We remain Neutral on BJAZ with a revised PT of SAR26.3. As the bank is adequately capitalized and have comfortable liquidity position, we believe BJAZ is well positioned to capture new opportunities through its strategy to improve product offerings to better suit its target market. Optimizing its cost base should also improve profitability, in our view. We remain conservative with our estimates and expect a 2021-24f earnings CAGR of 22.7%, resulting in ROE of 13.6% by 2024f. The bank trades at 2022 PB of 1.9x (vs sector average of 2.4x), substantially lower than other Sharia banks average of 4.0x.
Improved product offering to potentially lead to strong loan growth: BJAZ was amongst the first participants of the mortgage boom, but has recently lagged behind its peers. During Q1 22, the bank’s loan book grew by a modest 1.3% qoq (+14.7% yoy), underperforming the sector growth of 4.7% qoq (+14.8% yoy). As the bank is adequately capitalized (Q1 22 CAR: 23.5%) and have comfortable liquidity position (LDR of 80%), we believe BJAZ is well positioned to capture new opportunities through improving product offerings to better suit its target market (mid-size corporate/retail). Overall, we remain conservative in our assumptions and expect 12% loan growth in 2022f (lower than our industry assumption of 15% yoy).
Change in the asset mix can improve margins: The impact of higher interest rate is expected to be muted on BJAZ’s margin, given a relatively longer loan book duration. Mortgages contribute c24% of the total loans, which we believe will reduce NIMs sensitivity to rate changes. We expect NIMs to expand from 2.9% in 2021 to 3.0% in 2022f and further to 3.4% by 2024f. We highlight that improved asset turnover provides potential upside to our forecast. However, it depends on improved product offering (both for retail & mid-size corporate) and assets mix.
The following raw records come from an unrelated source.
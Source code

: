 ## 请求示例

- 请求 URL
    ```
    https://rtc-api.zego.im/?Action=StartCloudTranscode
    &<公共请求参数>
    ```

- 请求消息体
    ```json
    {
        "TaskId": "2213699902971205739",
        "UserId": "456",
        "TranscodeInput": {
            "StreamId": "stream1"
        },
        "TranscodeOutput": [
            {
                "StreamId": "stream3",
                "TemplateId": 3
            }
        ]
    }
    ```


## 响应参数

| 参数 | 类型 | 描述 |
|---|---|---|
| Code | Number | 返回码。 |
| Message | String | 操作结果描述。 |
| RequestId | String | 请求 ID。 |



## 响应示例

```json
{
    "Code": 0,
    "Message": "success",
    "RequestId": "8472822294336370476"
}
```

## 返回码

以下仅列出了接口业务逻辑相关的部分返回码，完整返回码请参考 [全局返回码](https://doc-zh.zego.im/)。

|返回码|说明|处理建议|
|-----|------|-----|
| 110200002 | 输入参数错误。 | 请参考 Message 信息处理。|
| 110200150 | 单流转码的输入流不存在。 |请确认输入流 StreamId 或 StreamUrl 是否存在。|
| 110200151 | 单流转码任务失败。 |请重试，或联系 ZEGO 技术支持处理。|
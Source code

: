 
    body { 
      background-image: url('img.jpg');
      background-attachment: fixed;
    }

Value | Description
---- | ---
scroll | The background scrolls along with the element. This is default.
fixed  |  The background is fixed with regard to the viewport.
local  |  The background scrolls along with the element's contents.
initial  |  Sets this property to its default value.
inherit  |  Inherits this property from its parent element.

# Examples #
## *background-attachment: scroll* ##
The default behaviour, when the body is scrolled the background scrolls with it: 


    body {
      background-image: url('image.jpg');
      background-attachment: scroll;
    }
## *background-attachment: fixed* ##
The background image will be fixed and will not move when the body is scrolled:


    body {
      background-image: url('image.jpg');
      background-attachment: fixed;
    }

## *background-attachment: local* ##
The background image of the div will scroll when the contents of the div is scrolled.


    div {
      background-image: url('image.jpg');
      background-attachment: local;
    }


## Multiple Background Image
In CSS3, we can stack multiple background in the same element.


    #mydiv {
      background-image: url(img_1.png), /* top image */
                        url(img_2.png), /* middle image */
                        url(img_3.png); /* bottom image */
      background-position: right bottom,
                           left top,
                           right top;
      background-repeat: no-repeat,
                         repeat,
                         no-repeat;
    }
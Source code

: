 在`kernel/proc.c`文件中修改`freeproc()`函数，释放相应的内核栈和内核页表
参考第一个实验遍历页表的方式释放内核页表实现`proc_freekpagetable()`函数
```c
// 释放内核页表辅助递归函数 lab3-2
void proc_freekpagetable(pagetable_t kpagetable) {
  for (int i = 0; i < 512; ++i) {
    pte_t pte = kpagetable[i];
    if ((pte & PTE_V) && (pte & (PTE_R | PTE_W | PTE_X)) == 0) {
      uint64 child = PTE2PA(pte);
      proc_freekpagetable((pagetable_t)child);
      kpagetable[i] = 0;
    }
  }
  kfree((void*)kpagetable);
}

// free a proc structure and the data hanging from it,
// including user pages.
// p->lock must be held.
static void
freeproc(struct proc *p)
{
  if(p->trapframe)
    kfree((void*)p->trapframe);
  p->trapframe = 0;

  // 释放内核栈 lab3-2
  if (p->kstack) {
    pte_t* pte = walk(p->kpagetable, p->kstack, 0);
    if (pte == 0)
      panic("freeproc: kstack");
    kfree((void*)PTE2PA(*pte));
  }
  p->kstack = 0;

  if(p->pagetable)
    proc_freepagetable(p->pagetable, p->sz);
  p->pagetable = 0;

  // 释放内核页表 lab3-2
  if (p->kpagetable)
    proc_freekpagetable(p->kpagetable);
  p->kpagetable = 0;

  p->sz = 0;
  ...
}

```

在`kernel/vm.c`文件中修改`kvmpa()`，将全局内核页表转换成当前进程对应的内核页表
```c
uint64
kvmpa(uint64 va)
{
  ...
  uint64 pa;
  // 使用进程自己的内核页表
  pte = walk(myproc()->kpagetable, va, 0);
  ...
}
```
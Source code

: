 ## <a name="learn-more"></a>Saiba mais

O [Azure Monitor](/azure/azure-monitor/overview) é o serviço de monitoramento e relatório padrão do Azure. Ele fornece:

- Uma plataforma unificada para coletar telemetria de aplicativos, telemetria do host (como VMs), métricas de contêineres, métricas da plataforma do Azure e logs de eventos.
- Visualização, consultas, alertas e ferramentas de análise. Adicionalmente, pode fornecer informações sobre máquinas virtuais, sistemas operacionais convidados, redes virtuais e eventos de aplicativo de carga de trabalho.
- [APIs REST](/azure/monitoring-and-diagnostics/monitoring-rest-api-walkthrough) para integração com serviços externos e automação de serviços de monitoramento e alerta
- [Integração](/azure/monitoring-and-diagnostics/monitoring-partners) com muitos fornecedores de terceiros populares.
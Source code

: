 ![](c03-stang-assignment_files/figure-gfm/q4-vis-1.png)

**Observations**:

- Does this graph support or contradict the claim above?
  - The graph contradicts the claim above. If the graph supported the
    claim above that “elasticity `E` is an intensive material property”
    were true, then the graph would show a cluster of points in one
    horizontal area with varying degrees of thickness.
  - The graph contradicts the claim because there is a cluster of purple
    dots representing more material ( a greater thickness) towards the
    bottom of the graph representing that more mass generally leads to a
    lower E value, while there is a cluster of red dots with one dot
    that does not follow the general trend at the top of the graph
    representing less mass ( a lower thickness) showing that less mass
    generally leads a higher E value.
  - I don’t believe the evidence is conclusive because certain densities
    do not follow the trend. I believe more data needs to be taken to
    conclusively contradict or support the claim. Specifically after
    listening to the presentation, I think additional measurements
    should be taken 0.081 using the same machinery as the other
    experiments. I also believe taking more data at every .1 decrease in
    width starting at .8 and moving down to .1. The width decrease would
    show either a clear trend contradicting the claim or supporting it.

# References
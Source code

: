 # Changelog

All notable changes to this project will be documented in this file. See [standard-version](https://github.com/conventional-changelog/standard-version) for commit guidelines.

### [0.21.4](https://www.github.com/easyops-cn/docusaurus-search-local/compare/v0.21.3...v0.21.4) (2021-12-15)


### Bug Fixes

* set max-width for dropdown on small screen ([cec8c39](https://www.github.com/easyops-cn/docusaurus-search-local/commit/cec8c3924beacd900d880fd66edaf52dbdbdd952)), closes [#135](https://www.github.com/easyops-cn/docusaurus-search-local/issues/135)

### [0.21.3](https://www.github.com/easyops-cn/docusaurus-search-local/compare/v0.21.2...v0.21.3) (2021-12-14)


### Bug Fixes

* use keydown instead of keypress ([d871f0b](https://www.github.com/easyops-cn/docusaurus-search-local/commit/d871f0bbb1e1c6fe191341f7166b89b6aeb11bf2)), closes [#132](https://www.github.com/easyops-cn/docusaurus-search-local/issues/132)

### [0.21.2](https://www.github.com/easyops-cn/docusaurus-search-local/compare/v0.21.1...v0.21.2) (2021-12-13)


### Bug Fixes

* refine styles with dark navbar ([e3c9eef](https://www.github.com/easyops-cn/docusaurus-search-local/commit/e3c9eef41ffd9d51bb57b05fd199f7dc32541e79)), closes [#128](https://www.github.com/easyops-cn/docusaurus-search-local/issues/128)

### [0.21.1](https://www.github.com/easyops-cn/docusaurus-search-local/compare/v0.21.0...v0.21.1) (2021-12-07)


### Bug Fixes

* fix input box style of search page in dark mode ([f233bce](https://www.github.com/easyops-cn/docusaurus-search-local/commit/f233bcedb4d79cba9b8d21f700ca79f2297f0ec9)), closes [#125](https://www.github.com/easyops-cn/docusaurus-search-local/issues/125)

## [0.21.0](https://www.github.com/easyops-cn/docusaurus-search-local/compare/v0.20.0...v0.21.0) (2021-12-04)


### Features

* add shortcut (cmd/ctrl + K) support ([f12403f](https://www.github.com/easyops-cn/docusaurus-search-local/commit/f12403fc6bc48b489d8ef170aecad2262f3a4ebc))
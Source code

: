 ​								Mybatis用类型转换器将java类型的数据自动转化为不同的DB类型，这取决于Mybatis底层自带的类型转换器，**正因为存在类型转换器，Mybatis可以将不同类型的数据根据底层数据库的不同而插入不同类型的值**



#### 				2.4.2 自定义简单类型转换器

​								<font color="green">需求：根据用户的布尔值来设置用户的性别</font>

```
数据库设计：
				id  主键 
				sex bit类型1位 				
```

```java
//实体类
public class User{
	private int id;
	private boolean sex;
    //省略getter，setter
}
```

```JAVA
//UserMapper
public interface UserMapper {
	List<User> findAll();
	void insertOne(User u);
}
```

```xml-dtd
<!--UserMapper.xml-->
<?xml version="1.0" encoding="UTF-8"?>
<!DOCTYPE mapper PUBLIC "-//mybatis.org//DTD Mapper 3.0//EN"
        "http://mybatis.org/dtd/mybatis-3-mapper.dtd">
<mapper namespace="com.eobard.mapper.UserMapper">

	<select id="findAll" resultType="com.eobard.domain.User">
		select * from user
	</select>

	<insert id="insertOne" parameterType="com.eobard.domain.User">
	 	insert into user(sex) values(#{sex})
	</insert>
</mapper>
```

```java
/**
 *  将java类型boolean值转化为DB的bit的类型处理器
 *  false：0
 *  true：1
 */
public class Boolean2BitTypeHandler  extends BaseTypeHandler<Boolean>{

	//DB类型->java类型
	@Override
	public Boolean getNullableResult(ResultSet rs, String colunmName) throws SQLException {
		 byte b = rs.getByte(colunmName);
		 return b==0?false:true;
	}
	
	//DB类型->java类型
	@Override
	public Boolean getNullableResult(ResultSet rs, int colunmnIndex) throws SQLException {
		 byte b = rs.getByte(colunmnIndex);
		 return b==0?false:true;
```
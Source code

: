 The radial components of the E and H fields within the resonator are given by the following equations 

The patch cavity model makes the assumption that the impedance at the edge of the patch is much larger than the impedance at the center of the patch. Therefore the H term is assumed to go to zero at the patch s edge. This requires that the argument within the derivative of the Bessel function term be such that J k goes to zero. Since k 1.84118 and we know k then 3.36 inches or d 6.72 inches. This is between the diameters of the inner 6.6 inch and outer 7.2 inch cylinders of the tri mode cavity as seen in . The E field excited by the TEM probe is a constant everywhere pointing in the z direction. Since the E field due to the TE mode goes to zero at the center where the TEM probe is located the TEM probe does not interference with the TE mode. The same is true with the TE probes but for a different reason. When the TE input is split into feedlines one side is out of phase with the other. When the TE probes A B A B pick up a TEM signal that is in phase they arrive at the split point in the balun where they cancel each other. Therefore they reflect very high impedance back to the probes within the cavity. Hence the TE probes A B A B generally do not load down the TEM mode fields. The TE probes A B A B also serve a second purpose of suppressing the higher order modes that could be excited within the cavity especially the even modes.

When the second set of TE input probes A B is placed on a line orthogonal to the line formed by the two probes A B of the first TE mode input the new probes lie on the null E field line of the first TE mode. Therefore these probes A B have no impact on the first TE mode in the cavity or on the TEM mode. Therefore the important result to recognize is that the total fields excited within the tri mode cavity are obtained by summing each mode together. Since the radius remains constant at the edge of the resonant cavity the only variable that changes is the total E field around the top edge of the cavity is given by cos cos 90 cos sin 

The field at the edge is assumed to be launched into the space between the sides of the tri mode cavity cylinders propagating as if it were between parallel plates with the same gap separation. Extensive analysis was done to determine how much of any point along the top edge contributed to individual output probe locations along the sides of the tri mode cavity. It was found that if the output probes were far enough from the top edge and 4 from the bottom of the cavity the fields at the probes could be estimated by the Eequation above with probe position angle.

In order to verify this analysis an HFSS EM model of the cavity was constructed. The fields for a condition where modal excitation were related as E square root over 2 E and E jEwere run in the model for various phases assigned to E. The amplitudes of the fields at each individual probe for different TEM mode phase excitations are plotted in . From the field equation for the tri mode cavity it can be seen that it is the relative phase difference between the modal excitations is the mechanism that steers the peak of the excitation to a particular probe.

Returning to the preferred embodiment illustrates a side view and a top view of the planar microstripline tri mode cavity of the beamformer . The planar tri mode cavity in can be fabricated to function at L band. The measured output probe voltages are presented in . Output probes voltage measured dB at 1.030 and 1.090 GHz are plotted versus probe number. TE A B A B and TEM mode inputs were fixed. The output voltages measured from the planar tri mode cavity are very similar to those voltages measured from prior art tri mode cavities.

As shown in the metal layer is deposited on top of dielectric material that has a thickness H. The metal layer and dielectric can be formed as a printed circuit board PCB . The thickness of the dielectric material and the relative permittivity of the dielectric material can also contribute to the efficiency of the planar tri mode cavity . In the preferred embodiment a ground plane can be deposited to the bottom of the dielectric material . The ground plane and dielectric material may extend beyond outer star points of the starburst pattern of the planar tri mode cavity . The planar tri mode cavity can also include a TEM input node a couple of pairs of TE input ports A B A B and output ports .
Superior asset quality: Although gross NPL ratio of 2.2% (in Q1 22) is marginally higher than sector average of 1.8%, BJAZ’s overall coverage of 191% is significantly higher than the sector average of 135%. Moreover, stage III coverage ratio of c60% is broadly in-line with industry avg (above Basel req. of 50%). We expect NPL and coverage ratio to remain at similar level throughout our forecast period, leading to moderation of cost of risk (CoR) from 3.0% and 1.2% in 2020 and 2021 to range between of 0.7%-0.8% between 2022-24f.
Remain Neutral with a PT of SAR26.3: We remain Neutral on BJAZ with a PT of SAR26.3. Improved asset turnover could potentially unlock value, but that is dependent on the ability to improve product offerings and the rationalization of C-I ratio. In our base case, we estimate ROE to gradually improve from 8.6% in 2021 to 13.6% in 2024f. Better performance of new product offerings is a key upside risk to our forecast. The stock trades at 2022 P/B of 1.8x (vs sector avg of 2.4x), substantially lower than Sharia banks average of 4.0x which we believe is justified given lower ROE.